The disappointment was palpable. In February, a group of 15 rightwing influencers visited the White House and paraded binders labelled “The Epstein Files: Phase 1”, only to discover that they contained precious little that was new.
Ten months later, it was the world’s turn. Amid huge global anticipation on Friday, the US justice department released hundreds of thousands of pages of documents related to the late financier and convicted sex offender Jeffrey Epstein.
“The Trump administration is the most transparent in history,” proclaimed Abigail Jackson, a White House spokesperson, insisting that it has “done more for the victims [of Epstein] than Democrats ever have”.
But it soon became apparent that, once again, Donald Trump had over-promised and under-delivered. Many of the documents in the data dump were heavily redacted, with text blacked out so it was impossible to read. Norm Eisen, executive chair of Democracy Defenders Fund, said: “What they have released is clearly incomplete and appears to be over-redacted to boot.”

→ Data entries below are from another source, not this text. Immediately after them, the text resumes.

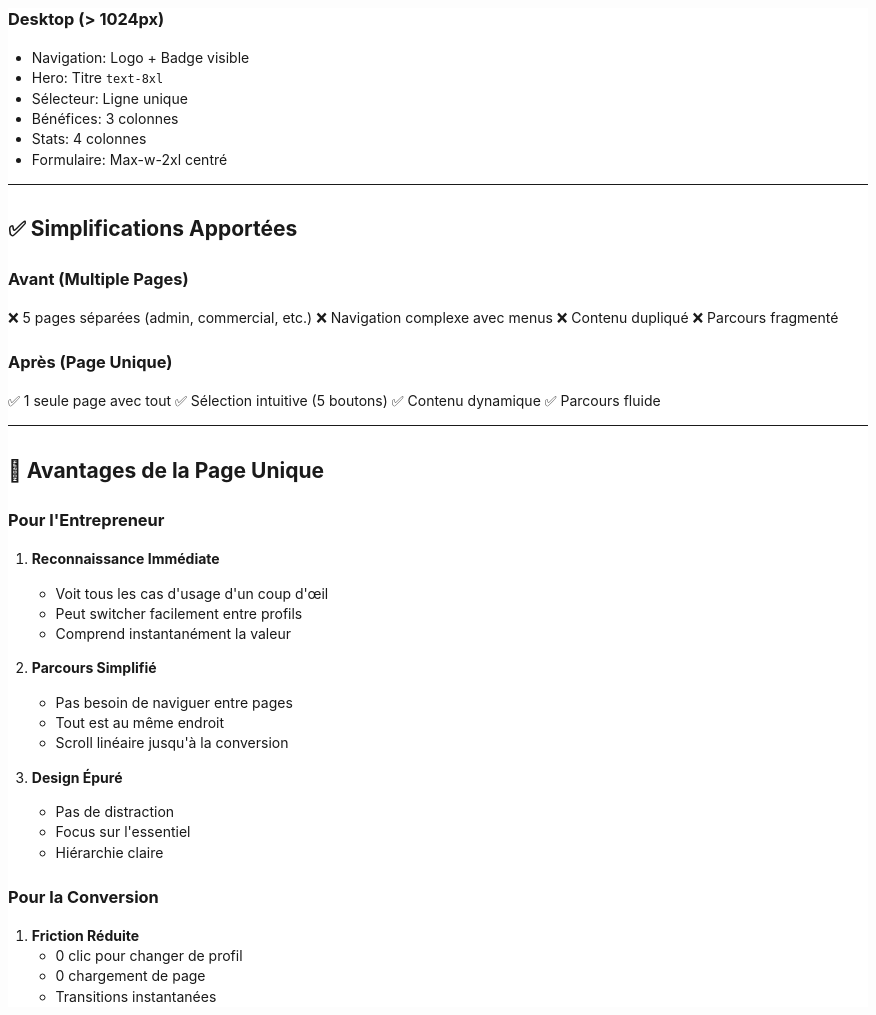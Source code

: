 ### Desktop (> 1024px)
- Navigation: Logo + Badge visible
- Hero: Titre `text-8xl`
- Sélecteur: Ligne unique
- Bénéfices: 3 colonnes
- Stats: 4 colonnes
- Formulaire: Max-w-2xl centré

---

## ✅ Simplifications Apportées

### Avant (Multiple Pages)
❌ 5 pages séparées (admin, commercial, etc.)
❌ Navigation complexe avec menus
❌ Contenu dupliqué
❌ Parcours fragmenté

### Après (Page Unique)
✅ 1 seule page avec tout
✅ Sélection intuitive (5 boutons)
✅ Contenu dynamique
✅ Parcours fluide

---

## 🚀 Avantages de la Page Unique

### Pour l'Entrepreneur

1. **Reconnaissance Immédiate**
   - Voit tous les cas d'usage d'un coup d'œil
   - Peut switcher facilement entre profils
   - Comprend instantanément la valeur

2. **Parcours Simplifié**
   - Pas besoin de naviguer entre pages
   - Tout est au même endroit
   - Scroll linéaire jusqu'à la conversion

3. **Design Épuré**
   - Pas de distraction
   - Focus sur l'essentiel
   - Hiérarchie claire

### Pour la Conversion

1. **Friction Réduite**
   - 0 clic pour changer de profil
   - 0 chargement de page
   - Transitions instantanées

The documents extensively featured photos of former president Bill Clinton, a Democrat, and appeared to include few if any photos of Trump or documents mentioning him, despite Trump and Epstein’s well-publicised friendship in the 1990s and early 2000s.
Moreover, Friday’s release was far from complete. US deputy attorney general Todd Blanche said “several hundred thousand” documents would be made public on Friday, but the need to protect the victims meant thousands more would be released over the next couple of weeks. The initial release also appeared to include far less than Blanche promised.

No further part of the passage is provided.